Finalement, dans les débats récurrents et souvent «vigoureux» qui agitent la majeure partie des sociétés créolophones où coexistent créole et français/ou créole et anglais (un bon exemple est la Jamaïque pour laquelle il suffit de lire le quotidien The Gleaner ), ce livre vient à point nommé et suscite l’intérêt à plus d’un titre. D’abord, l’auteure est une linguiste confirmée qui a beaucoup écrit sur la problématique créole, ensuite, son livre est facile à lire et largement dépourvu de terminologie trop technique, ce qui n’est pas facile à réaliser quand on est chercheur hautement spécialisé dans une discipline scientifique. HM a tenu tout de même à rédiger à la fin du volume un glossaire en treize pages de termes spécialisés qui peuvent se révéler quelque peu difficiles à maitriser car ils relèvent soit de la linguistique, soit de la créolistique. Citons-en quelques-uns: langue véhiculaire et langue vernaculaire; agglutination / agglutinant; actant; diachronie / synchronie; type / typologie; amuïssement; acrolecte/basilecte/mésolecte; aphérése; diglossie; grammaticalisation; interlangue/interlecte; monogenèse /polygenèse; sandhi; phonétique/phonologie; perfectif/imperfectif; standardisation…

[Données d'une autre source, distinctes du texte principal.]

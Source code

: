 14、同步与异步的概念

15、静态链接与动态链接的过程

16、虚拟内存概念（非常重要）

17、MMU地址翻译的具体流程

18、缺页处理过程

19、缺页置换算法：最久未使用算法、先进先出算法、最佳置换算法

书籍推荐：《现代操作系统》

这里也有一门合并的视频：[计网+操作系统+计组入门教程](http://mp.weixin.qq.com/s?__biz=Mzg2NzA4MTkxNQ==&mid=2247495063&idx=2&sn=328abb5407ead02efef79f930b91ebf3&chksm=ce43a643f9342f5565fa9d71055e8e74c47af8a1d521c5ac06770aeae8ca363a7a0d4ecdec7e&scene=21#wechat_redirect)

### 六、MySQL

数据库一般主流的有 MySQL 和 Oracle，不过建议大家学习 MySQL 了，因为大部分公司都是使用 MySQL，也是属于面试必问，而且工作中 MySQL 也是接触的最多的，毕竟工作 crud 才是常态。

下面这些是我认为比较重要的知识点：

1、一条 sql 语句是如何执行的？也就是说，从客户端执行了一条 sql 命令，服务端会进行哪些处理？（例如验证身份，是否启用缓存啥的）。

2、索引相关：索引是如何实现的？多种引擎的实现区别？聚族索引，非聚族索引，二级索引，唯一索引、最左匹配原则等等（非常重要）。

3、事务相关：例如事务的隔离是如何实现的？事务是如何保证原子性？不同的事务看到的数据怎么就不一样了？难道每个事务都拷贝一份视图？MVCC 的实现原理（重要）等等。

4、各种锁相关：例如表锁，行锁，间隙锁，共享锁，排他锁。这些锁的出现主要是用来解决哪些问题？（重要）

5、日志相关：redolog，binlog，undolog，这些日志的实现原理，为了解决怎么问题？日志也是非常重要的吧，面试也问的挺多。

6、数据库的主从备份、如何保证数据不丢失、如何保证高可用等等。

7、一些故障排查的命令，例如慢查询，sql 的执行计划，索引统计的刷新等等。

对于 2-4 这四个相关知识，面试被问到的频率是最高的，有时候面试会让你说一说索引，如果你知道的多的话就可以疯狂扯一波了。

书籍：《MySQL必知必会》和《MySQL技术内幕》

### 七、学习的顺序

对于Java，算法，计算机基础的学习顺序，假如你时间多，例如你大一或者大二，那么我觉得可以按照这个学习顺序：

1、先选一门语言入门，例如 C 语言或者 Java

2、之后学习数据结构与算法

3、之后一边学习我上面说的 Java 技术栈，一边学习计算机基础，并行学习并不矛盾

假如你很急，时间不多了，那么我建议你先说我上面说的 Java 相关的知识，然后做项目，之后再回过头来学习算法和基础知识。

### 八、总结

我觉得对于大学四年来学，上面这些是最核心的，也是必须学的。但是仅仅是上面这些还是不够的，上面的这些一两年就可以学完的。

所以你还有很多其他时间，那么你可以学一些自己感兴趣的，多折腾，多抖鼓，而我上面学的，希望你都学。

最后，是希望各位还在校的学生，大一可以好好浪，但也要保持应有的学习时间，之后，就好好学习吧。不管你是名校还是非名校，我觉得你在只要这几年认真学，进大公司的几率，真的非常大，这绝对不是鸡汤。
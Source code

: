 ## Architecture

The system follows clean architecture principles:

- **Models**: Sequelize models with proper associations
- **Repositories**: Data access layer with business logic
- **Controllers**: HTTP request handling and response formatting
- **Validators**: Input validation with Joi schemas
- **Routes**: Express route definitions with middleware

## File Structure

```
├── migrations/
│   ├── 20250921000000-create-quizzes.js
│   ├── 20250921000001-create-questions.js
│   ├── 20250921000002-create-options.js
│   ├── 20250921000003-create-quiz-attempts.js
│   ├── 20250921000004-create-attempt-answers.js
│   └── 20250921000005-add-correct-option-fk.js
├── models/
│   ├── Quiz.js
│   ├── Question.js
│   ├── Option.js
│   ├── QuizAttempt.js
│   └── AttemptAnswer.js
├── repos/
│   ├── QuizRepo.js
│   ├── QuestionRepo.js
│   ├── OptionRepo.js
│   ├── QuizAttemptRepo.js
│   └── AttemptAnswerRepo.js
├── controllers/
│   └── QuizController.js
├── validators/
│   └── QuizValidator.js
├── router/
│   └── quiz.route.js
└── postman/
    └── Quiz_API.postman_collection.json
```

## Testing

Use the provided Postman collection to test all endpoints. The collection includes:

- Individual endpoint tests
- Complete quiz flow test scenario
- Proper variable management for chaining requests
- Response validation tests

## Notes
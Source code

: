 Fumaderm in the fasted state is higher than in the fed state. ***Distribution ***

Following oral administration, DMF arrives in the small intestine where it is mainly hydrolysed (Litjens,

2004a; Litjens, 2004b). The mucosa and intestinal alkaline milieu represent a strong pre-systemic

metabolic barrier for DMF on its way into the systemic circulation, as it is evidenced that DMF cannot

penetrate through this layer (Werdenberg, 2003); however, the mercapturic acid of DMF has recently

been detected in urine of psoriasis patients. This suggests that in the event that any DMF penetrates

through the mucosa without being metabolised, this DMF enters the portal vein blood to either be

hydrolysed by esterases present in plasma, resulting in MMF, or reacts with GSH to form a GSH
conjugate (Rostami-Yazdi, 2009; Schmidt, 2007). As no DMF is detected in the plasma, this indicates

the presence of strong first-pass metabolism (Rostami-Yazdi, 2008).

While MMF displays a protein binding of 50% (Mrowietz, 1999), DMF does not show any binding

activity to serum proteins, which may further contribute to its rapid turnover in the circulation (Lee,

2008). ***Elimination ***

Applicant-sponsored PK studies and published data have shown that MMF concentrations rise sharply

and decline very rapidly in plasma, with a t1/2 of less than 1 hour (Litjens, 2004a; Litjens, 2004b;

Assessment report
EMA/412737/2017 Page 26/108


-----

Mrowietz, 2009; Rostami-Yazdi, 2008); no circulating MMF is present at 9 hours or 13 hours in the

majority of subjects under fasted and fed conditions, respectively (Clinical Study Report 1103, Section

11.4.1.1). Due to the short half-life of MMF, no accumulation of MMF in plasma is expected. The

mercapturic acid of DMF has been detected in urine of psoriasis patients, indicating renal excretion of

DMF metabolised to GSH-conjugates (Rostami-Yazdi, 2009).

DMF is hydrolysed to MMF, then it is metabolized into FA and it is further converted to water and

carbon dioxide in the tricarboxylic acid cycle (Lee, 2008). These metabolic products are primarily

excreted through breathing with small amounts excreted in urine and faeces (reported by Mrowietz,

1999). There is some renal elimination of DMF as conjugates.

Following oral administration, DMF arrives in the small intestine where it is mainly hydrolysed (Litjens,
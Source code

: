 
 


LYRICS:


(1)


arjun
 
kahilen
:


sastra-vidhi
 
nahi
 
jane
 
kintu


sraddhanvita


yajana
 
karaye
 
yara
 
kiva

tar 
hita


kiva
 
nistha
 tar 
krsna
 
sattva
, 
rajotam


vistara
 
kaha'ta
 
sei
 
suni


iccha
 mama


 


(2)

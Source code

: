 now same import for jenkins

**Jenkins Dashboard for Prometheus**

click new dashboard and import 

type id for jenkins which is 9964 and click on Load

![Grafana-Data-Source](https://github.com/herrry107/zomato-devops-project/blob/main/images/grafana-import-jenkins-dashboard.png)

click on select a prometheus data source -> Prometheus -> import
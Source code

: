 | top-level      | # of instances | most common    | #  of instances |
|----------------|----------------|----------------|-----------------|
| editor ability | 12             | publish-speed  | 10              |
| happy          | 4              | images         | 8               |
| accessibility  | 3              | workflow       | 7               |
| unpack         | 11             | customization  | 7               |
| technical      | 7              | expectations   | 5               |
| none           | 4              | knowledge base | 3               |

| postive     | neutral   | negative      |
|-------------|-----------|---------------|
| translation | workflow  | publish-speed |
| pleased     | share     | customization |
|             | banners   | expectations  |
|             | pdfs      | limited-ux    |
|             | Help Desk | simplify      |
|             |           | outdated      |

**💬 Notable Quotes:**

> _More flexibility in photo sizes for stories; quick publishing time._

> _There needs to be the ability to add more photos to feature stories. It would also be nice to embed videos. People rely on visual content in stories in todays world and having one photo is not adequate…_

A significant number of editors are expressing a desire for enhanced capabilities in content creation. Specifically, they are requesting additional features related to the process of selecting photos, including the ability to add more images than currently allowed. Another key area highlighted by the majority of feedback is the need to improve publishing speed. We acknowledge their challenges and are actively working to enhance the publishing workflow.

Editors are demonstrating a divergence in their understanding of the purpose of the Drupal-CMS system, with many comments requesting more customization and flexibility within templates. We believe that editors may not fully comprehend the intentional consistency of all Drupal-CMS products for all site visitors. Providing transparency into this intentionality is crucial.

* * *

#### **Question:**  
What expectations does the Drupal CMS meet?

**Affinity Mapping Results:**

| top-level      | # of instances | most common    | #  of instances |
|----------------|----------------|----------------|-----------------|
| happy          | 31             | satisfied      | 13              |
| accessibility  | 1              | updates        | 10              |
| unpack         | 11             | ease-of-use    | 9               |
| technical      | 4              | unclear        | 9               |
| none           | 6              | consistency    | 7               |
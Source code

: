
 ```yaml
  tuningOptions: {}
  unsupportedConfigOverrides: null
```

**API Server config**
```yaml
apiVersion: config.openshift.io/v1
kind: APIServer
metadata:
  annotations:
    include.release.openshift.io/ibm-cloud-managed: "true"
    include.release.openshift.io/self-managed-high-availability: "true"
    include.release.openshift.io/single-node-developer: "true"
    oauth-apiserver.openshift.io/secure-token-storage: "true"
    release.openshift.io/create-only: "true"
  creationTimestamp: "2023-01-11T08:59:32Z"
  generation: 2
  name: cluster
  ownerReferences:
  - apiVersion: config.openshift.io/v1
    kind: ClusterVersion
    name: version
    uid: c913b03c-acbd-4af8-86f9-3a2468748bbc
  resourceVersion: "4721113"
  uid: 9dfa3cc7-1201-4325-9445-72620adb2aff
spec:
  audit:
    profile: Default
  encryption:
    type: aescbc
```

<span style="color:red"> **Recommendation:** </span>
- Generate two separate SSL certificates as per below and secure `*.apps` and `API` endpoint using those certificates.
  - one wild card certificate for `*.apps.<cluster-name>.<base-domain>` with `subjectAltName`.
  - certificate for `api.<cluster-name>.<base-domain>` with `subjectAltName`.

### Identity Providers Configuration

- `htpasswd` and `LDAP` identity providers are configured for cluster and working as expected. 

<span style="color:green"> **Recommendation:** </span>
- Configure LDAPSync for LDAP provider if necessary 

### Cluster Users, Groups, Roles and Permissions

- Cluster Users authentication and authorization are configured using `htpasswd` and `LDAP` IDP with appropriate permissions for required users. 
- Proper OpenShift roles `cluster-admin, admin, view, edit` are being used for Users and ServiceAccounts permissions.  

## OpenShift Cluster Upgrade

On signalera aussi de courts extraits de textes tirés de trois créoles à base française: le créole haïtien, le créole guadeloupéen et le créole réunionnais.

Je recommande particulièrement ce livre à tous mes compatriotes haïtiens qui y trouveront une matière à réflexion inépuisable surtout par les temps qui courent où la langue créole haïtienne est attaquée régulièrement sur le Net. Il est disponible sur Amazon.fr et surtout est vendu à un prix très abordable. Achetez-le, lisez-le et si vous en avez le temps, dites-moi ce que vous en pensez.

Hugues St. Fort

Références citées:

DeGraff, Michel (2000) «A propos de la syntaxe des pronoms objets en créole haïtien: Points de vue croisés de la morphologie et de la diachronie» In: Langages, juin 2000, numéro 138 spécial consacré à la syntaxe des langues créoles, coordonné par Daniel Véronique, pgs. 89-113.

Lefebvre, Claire (ed.) (2011) «Creoles, their substrates, and Language Typology». Philadelphia: John Benjamins Publishing Company.